The annual pace of house price growth also accelerated to 2.6 per cent, from 2.1 per cent when they slumped to a seven-month low in March.
In April 2017, the average house price was £207,699.
New high: UK house prices hit a record average high of £213k this month, according to new figures from Nationwide
However, Britain’s biggest building society warned that house price gains are expected to slow to one per cent this year, reflecting weak economic growth and possible higher interest rates.
Robert Gardner, Nationwide’s chief economist, said: ‘Looking ahead, much will depend on how broader economic conditions evolve, especially in the labour market, but also with respect to interest rates.
‘Subdued economic activity and the ongoing squeeze on household budgets is likely to continue to exert a modest drag on housing market activity and house price growth this year.
‘We continue to expect house prices to rise by around one per cent over the course of 2018.’
Gardner said the share of cash transactions in the housing market has fallen slightly over the past 18 months.
However, he added that cash buyers still account for around a third of sales.
Buying: There has been a recovery in first-time buyer transactions
Gardner suggested the decrease was partly due to the introduction of an additional stamp duty levy for people buying second homes and rental properties, a large proportion of which tend to change hands using cash.
He added: ‘In recent years, we have seen a recovery in first-time buyer transactions, which are now broadly in line with pre-crisis levels.
‘The easing in credit availability, including schemes such as Help to Buy, have helped boost activity. Meanwhile, home-mover activity has remained relatively subdued, in part due to the lack of stock on the market.

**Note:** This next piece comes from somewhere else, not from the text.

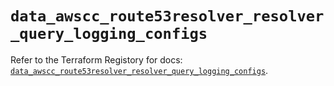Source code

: # `data_awscc_route53resolver_resolver_query_logging_configs`

Refer to the Terraform Registory for docs: [`data_awscc_route53resolver_resolver_query_logging_configs`](https://registry.terraform.io/providers/hashicorp/awscc/0.70.0/docs/data-sources/route53resolver_resolver_query_logging_configs).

‘Buy-to-let purchases have fallen as a share of total transactions since 2016.’
House prices have been rising much more slowly than before the European Union referendum result, which hit consumer confidence.
Slower growth: Annual house price changes have slowed compared to before the EU referendum
Howard Archer, chief economic adviser at EY Item Club, said: ‘It is very possible that housing market activity – and possibly prices – were adversely impacted in March by the severe weather that particularly occurred during the month.
‘Even so, the current softness of the housing market runs deeper than that.’
He added: ‘We continue to expect price gains over the year will be limited to a modest two per cent.
‘The fundamentals for house-buyers are likely to remain challenging.
‘Consumers have faced an extended serious squeeze on purchasing power, which is only gradually easing.
‘Additionally, housing market activity remains hampered by relatively fragile consumer confidence and limited willingness to engage in major transactions.
‘House-buyers will also likely be concerned about further interest rate hikes over the coming months.’
Housing shortage: Prime Minister Theresa May wants construction of new homes to increase to 300,000 a year to tackle a shortage of housing
Mike Scott, chief property analyst at Yopa, said: ‘Nationwide are forecasting a rise of one per cent for 2018 as a whole, which if anything is looking a little pessimistic.
‘However, there are a few clouds on the horizon.
‘They report falls in the numbers of both buyer enquiries and houses coming up for sale, suggesting a slowdown in market activity, although this may not have much effect on prices if the drops in demand and supply run in tandem.’
Hovering: The house price to earnings ratio continues to run far higher than the average
Jeremy Leaf, north London estate agent and a former RICS residential chairman, said: ‘The small increase in house price growth is probably more to do with a lack of supply rather than a burst of springtime activity.
‘Nevertheless, a rise is more welcome than a fall and in line with other recent statistics shows that the market is continuing to follow a slow upward path, albeit without any fireworks.
‘Looking forward, we don’t expect a huge change but we are seeing an increase in valuations and listings which is likely to show itself in a little bit more activity over the coming months.’
Bigger gap: Number of homes owned outright versus owned with a mortgage
Brian Murphy, head of lending for Mortgage Advice Bureau, said: ‘While the growth is, at best, incremental, it does at least point to a market which remained robust in the first four months of this year.
‘One might suggest that the subdued average increase in values could be a reflection of current market dynamics.
‘London and the South East are seeing a higher level of available properties than previously coupled with reduced demand putting a dampener on pricing, contrasted with many areas in the rest of the UK still seeing a drought in properties on the market, leading to lack of buyer choice.’
The Bank of England has said it expects to continue raising interest rates after making the first increase in over a decade in November 2017.
Many investors believe there’s a likely chance of another hike next month.
However, a shortage of homes for sale is expected to continue to shore up the housing market.
Prime Minister Theresa May wants construction of new homes to increase to 300,000 a year to tackle a shortage of housing.